Mit diesem Katechismus plante Luther einen „Volkskatechumenat“. Durch seine Visitationserfahrungen hatte er erkannt, dass der größte Teil des Volkes als „Katechumenen“ anzusprechen ist, bei denen der Taufunterricht erst noch nachgeholt werden muss. Dabei legte Luther besonderes Gewicht auf die Unterweisung der Jugend; doch ist der Katechismus nach dem Willen Luthers ebenso für die Erwachsenen bestimmt. Luther plante, dass dieser „Volkskatechumenat“ auf verschiedenen Ebenen ablaufen sollte: Zunächst einmal dient der Kleine und noch mehr der Große Katechismus den „Pfarrherrn und Predigern“ als Grundlage für ihre Katechismusunterweisung in der Predigt und für die Anleitung der Hausväter, in ihren jeweiligen Häusern den Katechismus zu lehren. Das eigentliche (auswendig) Lernen des Katechismus sollte Luther zufolge in den Häusern geschehen, wo im Rahmen der täglichen Hausgottesdienste der Katechismus Stück für Stück eingeprägt werden sollte. Daneben wurde der Kleine Katechismus aber auch in den Schulen als Lehrbuch, ja oft genug auch als Lesebuch verwendet und wurde so schnell zu „dem“ Volksbuch überhaupt. Seitdem dient der Kleine Katechismus in der Lutherischen Kirche als Grundlage der kirchlichen Unterweisung, die bald nach der Zeit Luthers die Form des „Konfirmandenunterrichts“ zur Vorbereitung auf die Konfirmation erhielt. Dabei entstanden im Laufe der Zeit so genannte „exponierte Katechismen“, in denen die wenigen Fragen des Kleinen Katechismus durch eine Vielzahl weiterer Fragen ergänzt und erläutert wurden; dadurch wurde der Kleine Katechismus zu einer „Laiendogmatik“ ausgebaut.

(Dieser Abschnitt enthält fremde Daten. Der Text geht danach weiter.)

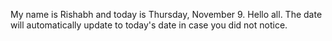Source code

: My name is Rishabh and today is Thursday, November 9. Hello all. The date will automatically update to today's date in case you did not notice.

Im Laufe der Jahrhunderte gab es immer wieder Versuche, den Kleinen Katechismus durch andere, scheinbar „zeitgemäßere“ Katechismen zu ersetzen, in denen nicht allein Form und Sprache, sondern damit zugleich auch der Inhalt der Katechismusunterweisung Luthers verändert wurde. Wo sich dagegen die Lutherische Kirche wieder neu auf ihre Wurzeln besann, war dies immer wieder auch mit einer Hinwendung zum Kleinen Katechismus verbunden. So ist der Kleine Katechismus bis heute ein einigendes Band der Lutherischen Kirchen in der ganzen Welt: Russlanddeutsche Aussiedler, die bereits in ihrer alten Heimat in der Lutherischen Kirche zu Hause waren, erkennen den Kleinen Katechismus als Unterrichtsbuch auch in unserer Kirche in Deutschland wieder, und auch in der Mission wird der Katechismus als Unterrichtsbuch bis heute eingesetzt. So arbeitet unsere Lkhamaa zurzeit in der lutherischen Missionsgemeinde in Ulaanbaatar an einer Übersetzung des Kleinen Katechismus ins Mongolische mit.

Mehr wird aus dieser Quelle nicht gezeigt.